Оглядываясь, мы выбежали на улицу, где двое полицейских стояли около нашей машины. Видимо, они слышали выстрелы. Раздались два раската звенящей стали, и оба упали на землю, забыв, что за секунду до этого держали в руках пистолеты и готовы были обезвредить нас. Стрелял он: метко, но не смертельно, только чтобы обезвредить. Она же выбила пистолеты на проезжую часть, где в ужасе разбегались люди, пытаясь спрятаться за углами, припаркованными автомобилями, в ближайших подъездах. Дурни, мы не собирались никого убивать, это лишь ваше благо, что вы стали свидетелями столь спонтанного и живого спектакля, в котором актёры лишь примерно знали сценарий, а реплики приходится придумывать в ходе самого действа. Разве не это подлинная грация жизни и воплощение наконец обретённых свободы и жизни! Мне снова хотелось смеяться, видя, насколько люди глупы и слепы, как много в них мёртвого, обыденного, монотонно-приторного и как мало подлинных страстных эмоций, особенно за пределами спален, постелей и вульгарно-пошлых порнографических фильмов. Им мерзость каждодневного существования намного ближе, чем даже самый дальний отголосок свободы! Что говорить, для них – это не более чем рамки и условности, установленные повседневными законами, не меняющимися уже несколько сотен лет. Ах, нет, свобода – это деньги, много денег! Она вырвала у меня пакет с купюрами, запустила туда руку и в следующий момент запустила вверх целое облако падающей листвы, облечённое в пепел. Смеялась и казалась безумной, но столько жизни и искреннего света я не видел ни в одном человеке, повстречавшемся на моём пути. Готов вечность наблюдать за её смехом и ярко-морскими глазами, но где-то вдалеке уже слышен вой сирены, поэтому, ещё раз подарив ей жаркий поцелуй, быстро уселся в машину (она тут же села рядом) и, немного задев припаркованный рядом автомобиль, помчался по улицам города, навстречу подлинной свободе!
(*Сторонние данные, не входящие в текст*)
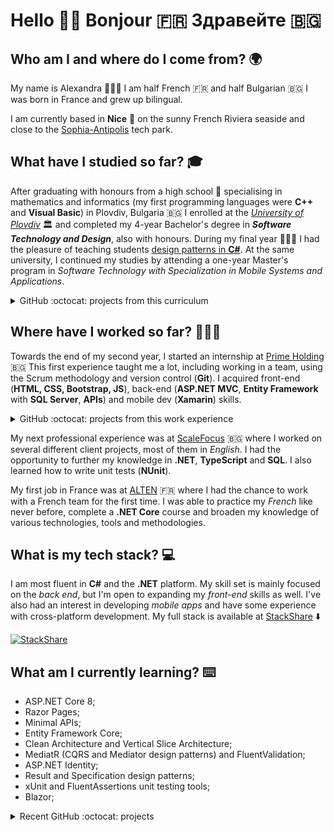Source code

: # Hello 👋🏻 Bonjour 🇫🇷 Здравейте 🇧🇬

## Who am I and where do I come from? 🌍

My name is Alexandra 👱🏻‍♀️ I am half French 🇫🇷 and half Bulgarian 🇧🇬 I was born in France and grew up bilingual.

I am currently based in **Nice** 📍 on the sunny French Riviera seaside and close to the [Sophia-Antipolis](https://www.sophia-antipolis.fr/en/) tech park.

## What have I studied so far? 🎓

After graduating with honours from a high school :school: specialising in mathematics and informatics (my first programming languages were **C++** and **Visual Basic**) in Plovdiv, Bulgaria 🇧🇬 I enrolled at the *[University of Plovdiv](https://uni-plovdiv.academia.edu/alexandravalkova)* :classical_building: and completed my 4-year Bachelor's degree in **_Software Technology and Design_**, also with honours. During my final year 👩🏼‍🎓 I had the pleasure of teaching students [design patterns in **C#**](https://github.com/alexandra-valkova/DesignPatterns). At the same university, I continued my studies by attending a one-year Master's program in _Software Technology with Specialization in Mobile Systems and Applications_.

<details>
  <summary>GitHub :octocat: projects from this curriculum</summary>
  
  * [Alliance Française (HTML & CSS)](https://github.com/alexandra-valkova/Alliance-Francaise)
  * [Bookstore (PHP)](https://github.com/alexandra-valkova/BookstorePHP)
  * [Users Management Mobile App (Xamarin.Android)](https://github.com/alexandra-valkova/UsersManagementSystemXamarinAndroid)
  * [Hangman Mobile Game (Android)](https://github.com/alexandra-valkova/HangmanGameAndroid)
  * [Hangman Game API (ASP.NET WebAPI)](https://github.com/alexandra-valkova/HangmanGameAPI)
</details>

## Where have I worked so far? 👩🏼‍💻

Towards the end of my second year, I started an internship at [Prime Holding](https://github.com/Prime-Holding) 🇧🇬 This first experience taught me a lot, including working in a team, using the Scrum methodology and version control (**Git**). I acquired front-end (**HTML, CSS, Bootstrap, JS**), back-end (**ASP.NET MVC**, **Entity Framework** with **SQL Server**, **APIs**) and mobile dev (**Xamarin**) skills.

<details>
  <summary>GitHub :octocat: projects from this work experience</summary>
  
  * [Phonebook (ASP.NET MVC + EF)](https://github.com/alexandra-valkova/PhonebookMVC)
  * [Task Manager (Console + Text Files)](https://github.com/alexandra-valkova/TaskManagerConsole)
  * [Task Manager (ASP.NET MVC + Text Files)](https://github.com/alexandra-valkova/TaskManagerMVCFiles)
  * [Task Manager (ASP.NET MVC + EF)](https://github.com/alexandra-valkova/TaskManagerMVC)
  * [Patients Registry (ASP.NET MVC + EF)](https://github.com/alexandra-valkova/PatientsRegistry)
  * [Task Manager (Xamarin.Android)](https://github.com/alexandra-valkova/TaskManagerXamarinAndroid)
</details>

My next professional experience was at [ScaleFocus](https://github.com/scalefocus) 🇧🇬 where I worked on several different client projects, most of them in _English_. I had the opportunity to further my knowledge in **.NET**, **TypeScript** and **SQL**. I also learned how to write unit tests (**NUnit**).

My first job in France was at [ALTEN](https://alten.com) 🇫🇷 where I had the chance to work with a French team for the first time. I was able to practice my _French_ like never before, complete a **.NET Core** course and broaden my knowledge of various technologies, tools and methodologies.

## What is my tech stack? 💻

I am most fluent in **C#** and the **.NET** platform. My skill set is mainly focused on the _back end_, but I'm open to expanding my _front-end_ skills as well. I've also had an interest in developing _mobile apps_ and have some experience with cross-platform development. My full stack is available at [StackShare](https://stackshare.io/alexandra-valkova) ⬇️

[![StackShare](https://img.shields.io/badge/tech-stack-0690fa?style=for-the-badge&logo=stackshare)](https://stackshare.io/alexandra-valkova/my-stack)

## What am I currently learning? ⌨️

- ASP.NET Core 8;
- Razor Pages;
- Minimal APIs;
- Entity Framework Core;
- Clean Architecture and Vertical Slice Architecture;
- MediatR (CQRS and Mediator design patterns) and FluentValidation;
- ASP.NET Identity;
- Result and Specification design patterns;
- xUnit and FluentAssertions unit testing tools;
- Blazor;

<details>
  <summary>Recent GitHub :octocat: projects</summary>
  
  * [Doctor Appointment (Minimal API + Razor Pages app)](https://github.com/alexandra-valkova/DoctorAppointment)
  * [Boarding Cards (Minimal API + Blazor Web App)](https://github.com/alexandra-valkova/TravelAPI)
</details>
Но нас стали быстро догонять: машин на улицах, словно по волшебству, стало меньше, но и они мешали разогнаться, а у меня не было такого богатого опыта вождения, чтобы успешно лавировать между движущимися автомобилями. Мне казалось, что он очень уверенно справляется с рулём, коробкой передач и педалями. Не беспокоюсь о том, что мы можем врезаться, меня переполняет, опьяняет эйфория свободы, мне хочется раствориться в скорости автомобиля, в музыке полицейской сирены, в каждой капле воздуха, который через опущенное стекло врывается в салон и трепет мои завитые волосы. Мне кажется, я сама есть свобода, свобода самой себя! Я буквально лежала на сиденье, как вдруг обратила внимание на приоткрытый бардачок, привлекавший полуоткрытой щелью. Она зачем-то открыла его и, запустив туда руку, вынула старенькую, немного потрёпанную по краям фотографию: мужчина (тут же узнал хозяина автомобиля) обнимает светловолосую белощёкую женщину, лицо которой украшает радостная улыбка, и двух, похожих, видимо, на мать, девочек. Счастливая семья, вся радость которой была воплощена в этих двух ангелочках: подлинной эманации божественного замысла и человеческой любви. Почувствовал, что ком смятения подступил к горлу, несколько помутнив глаза внезапно нахлынувшим чувством. Буквально на пару секунд его руки ослабили хватку, и машина стала уходить на встречную полосу, но стоило ближайшему встречному автомобилю посигналить, как он вновь пришёл в себя, ещё крепче сжал руль и, вдавив педаль газа в пол, словно всадник пришпоривает коня, заставил нашего железного Буцефала быстрее нестись по узким улицам центра города, разгоняя вокруг нас дома, людей, автомобили.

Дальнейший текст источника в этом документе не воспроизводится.